I've never mentioned this to anyone - not because of any particular "secrecy" reasons except that the reference might fly over folks' head - ESPECIALLY for people have not specifically seen Quentin Tarantino's KILL BILL Vol:1! Having said that, there is a specific sequence which sort of guided / helped me thru the early days of my Stroke!
There is a particular scene, where "The Bride" AKA Beatrix woke up from her coma (while being raped on her hospital bed, while comatose), where after she killed the perp(s), and she managed to crawl her way to a wheelchair, and to the carpark, and finally found the "Pussy Wagon", and climbed into the backseat. The next scene however, is the specific scene I am referring to.

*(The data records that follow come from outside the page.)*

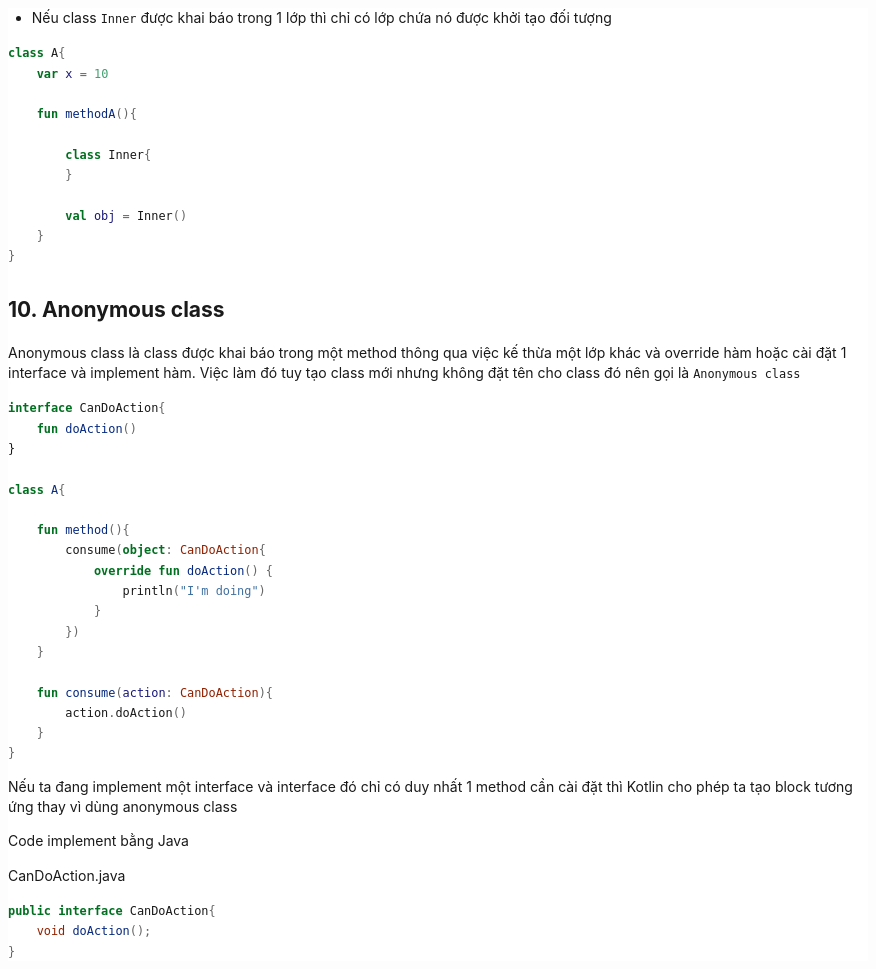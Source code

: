 - Nếu class `Inner` được khai báo trong 1 lớp thì chỉ có lớp chứa nó được khởi tạo đối tượng

```kotlin
class A{
    var x = 10

    fun methodA(){

        class Inner{
        }

        val obj = Inner()
    }
}
```

## 10. Anonymous class

Anonymous class là class được khai báo trong một method thông qua việc kế thừa một lớp khác và override hàm hoặc cài đặt 1 interface và implement hàm. Việc làm đó tuy tạo class mới nhưng không đặt tên cho class đó nên gọi là `Anonymous class`

```kotlin
interface CanDoAction{
    fun doAction()
}

class A{

    fun method(){
        consume(object: CanDoAction{
            override fun doAction() {
                println("I'm doing")
            }
        })
    }

    fun consume(action: CanDoAction){
        action.doAction()
    }
}
```

Nếu ta đang implement một interface và interface đó chỉ có duy nhất 1 method cần cài đặt thì Kotlin cho phép ta tạo block tương ứng thay vì dùng anonymous class

Code implement bằng Java

CanDoAction.java

```java
public interface CanDoAction{
    void doAction();
}
```
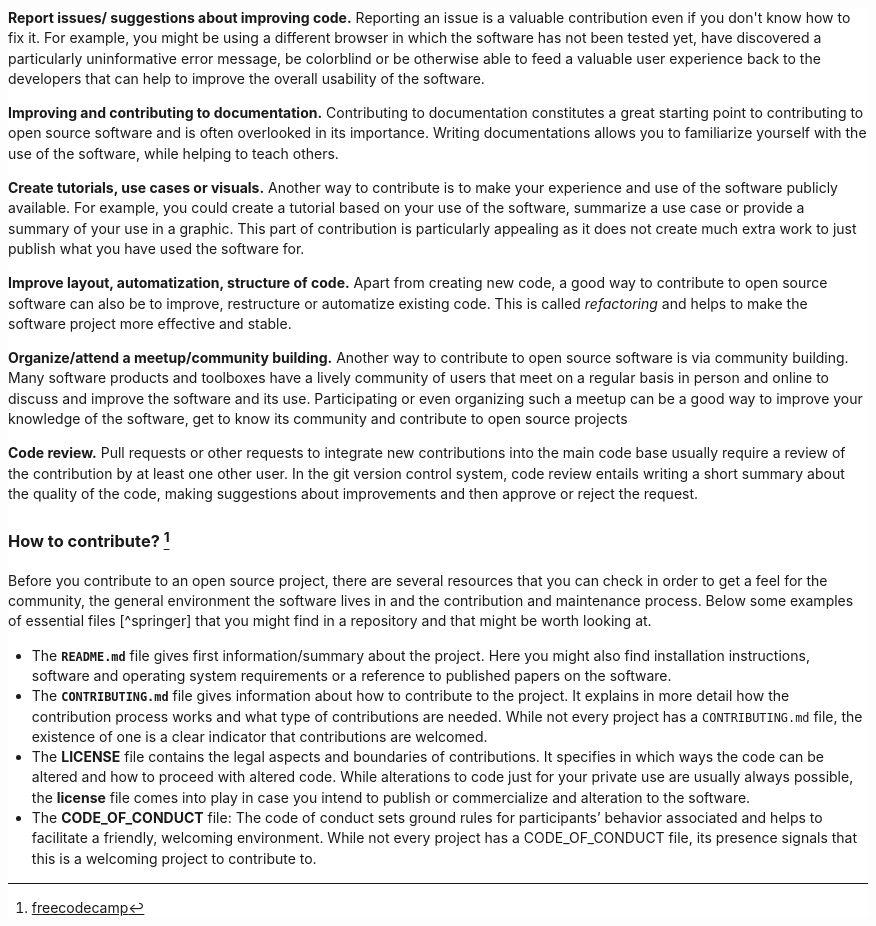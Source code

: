 **Report issues/ suggestions about improving code.**
Reporting an issue is a valuable contribution even if you don't know how to fix it. For example, you might be using a different browser in which the software has not been tested yet, have discovered a particularly uninformative error message, be colorblind or be otherwise able to feed a valuable user experience back to the developers that can help to improve the overall usability of the software.

**Improving and contributing to documentation.**
Contributing to documentation constitutes a great starting point to contributing to open source software and is often overlooked in its importance. Writing documentations allows you to familiarize yourself with the use of the software, while helping to teach others.

**Create tutorials, use cases or visuals.**
Another way to contribute is to make your experience and use of the software publicly available. For example, you could create a tutorial based on your use of the software, summarize a use case or provide a summary of your use in a graphic. This part of contribution is particularly appealing as it does not create much extra work to just publish what you have used the software for.

**Improve layout, automatization, structure of code.**
Apart from creating new code, a good way to contribute to open source software can also be to improve, restructure or automatize existing code. This is called *refactoring* and helps to make the software project more effective and stable.

**Organize/attend a meetup/community building.**
Another way to contribute to open source software is via community building. Many software products and toolboxes have a lively community of users that meet on a regular basis in person and online to discuss and improve the software and its use. Participating or even organizing such a meetup can be a good way to improve your knowledge of the software, get to know its community and contribute to open source projects

**Code review.**
Pull requests or other requests to integrate new contributions into the main code base usually require a review of the contribution by at least one other user. In the git version control system, code review entails writing a short summary about the quality of the code, making suggestions about improvements and then approve or reject the request.

### How to contribute? [^freecodecamp]

Before you contribute to an open source project, there are several resources that you can check in order to get a feel for the community, the general environment the software lives in and the contribution and maintenance process. Below some examples of essential files [^springer] that you might find in a repository and that might be worth looking at.

- The **`README.md`** file gives first information/summary about the project. Here you might also find installation instructions, software and operating system requirements or a reference to published papers on the software.
- The **`CONTRIBUTING.md`** file gives information about how to contribute to the project. It explains in more detail how the contribution process works and what type of contributions are needed. While not every project has a `CONTRIBUTING.md` file, the existence of one is a clear indicator that contributions are welcomed.  
- The **LICENSE** file contains the legal aspects and boundaries of contributions. It specifies in which ways the code can be altered and how to proceed with altered code. While alterations to code just for your private use are usually always possible, the **license** file comes into play in case you intend to publish or commercialize and alteration to the software.
- The **CODE_OF_CONDUCT** file: The code of conduct sets ground rules for participants’ behavior associated and helps to facilitate a friendly, welcoming environment. While not every project has a CODE_OF_CONDUCT file, its presence signals that this is a welcoming project to contribute to.


[^freecodecamp]: [freecodecamp](https://www.freecodecamp.org/news/how-to-contribute-to-open-source-projects-beginners-guide/)
[^opensource]: [opensource (https://opensource.com/life/16/1/8-ways-contribute-open-source-without-writing-code)
[^acm]: [ACM](https://dl.acm.org/doi/10.1145/2597073.2597113)
[^wiki-commit]: [Wikipedia Commit (version control)](https://en.wikipedia.org/wiki/Commit_(version_control))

There Beatrix sat, her eyes fixed on her stiffened feet, and she repeatedly said to herself; "Wiggle Your Big Toe". THIS was the exact mantra I repeated to myself in my head, in the early days when I was lying in hospital bed in Changi Hospital Acute Stroke ward, when my right leg (from my entire right side of the body) could not move.
I stared at my right feet days on end, trying to wiggle my feet. Desperate but insistent and sincerely hopeful that, by sheer will alone, I could begin to move my feet, and then eventually the leg, and subsequently regain my mobility, and thusly "independence".
The notion of "Independence" is a strong desire that needed to be addressed, be it in the minds of older folks (who do not want to be a burden to others) and younger-ish folks (who do not want to loose the ability to chart their own futures, or "be able to walk towards it", so to speak), IMHO.
I cannot be sure if that "wishful hope" was sufficient (and from the amount of parodies and spoofs seen on youtube, seems folks think it sufficiently "funny"), but I had also gone thru over a month of intense rehabilitation at the hospital (and subsequently at St. Andrew's Community Hospital), until the day I left to go home sat in a wheelchair, but could still stand and shuffle my legs, for a short period of time.
No regrets at all, and I am in fact thankful for the image in my head, to give me a semblance of - even if it is a pop-culture fueled - "hope", that I would be able to walk again LOL
This image posted above is illustrated by French comicbook artist Nicolas Bannister, and whenever the scene appears, will always remind me of the time when I tried to wiggle my toes :)
Today, October 21st, 2015, marks the fifth year I have survived Stroke.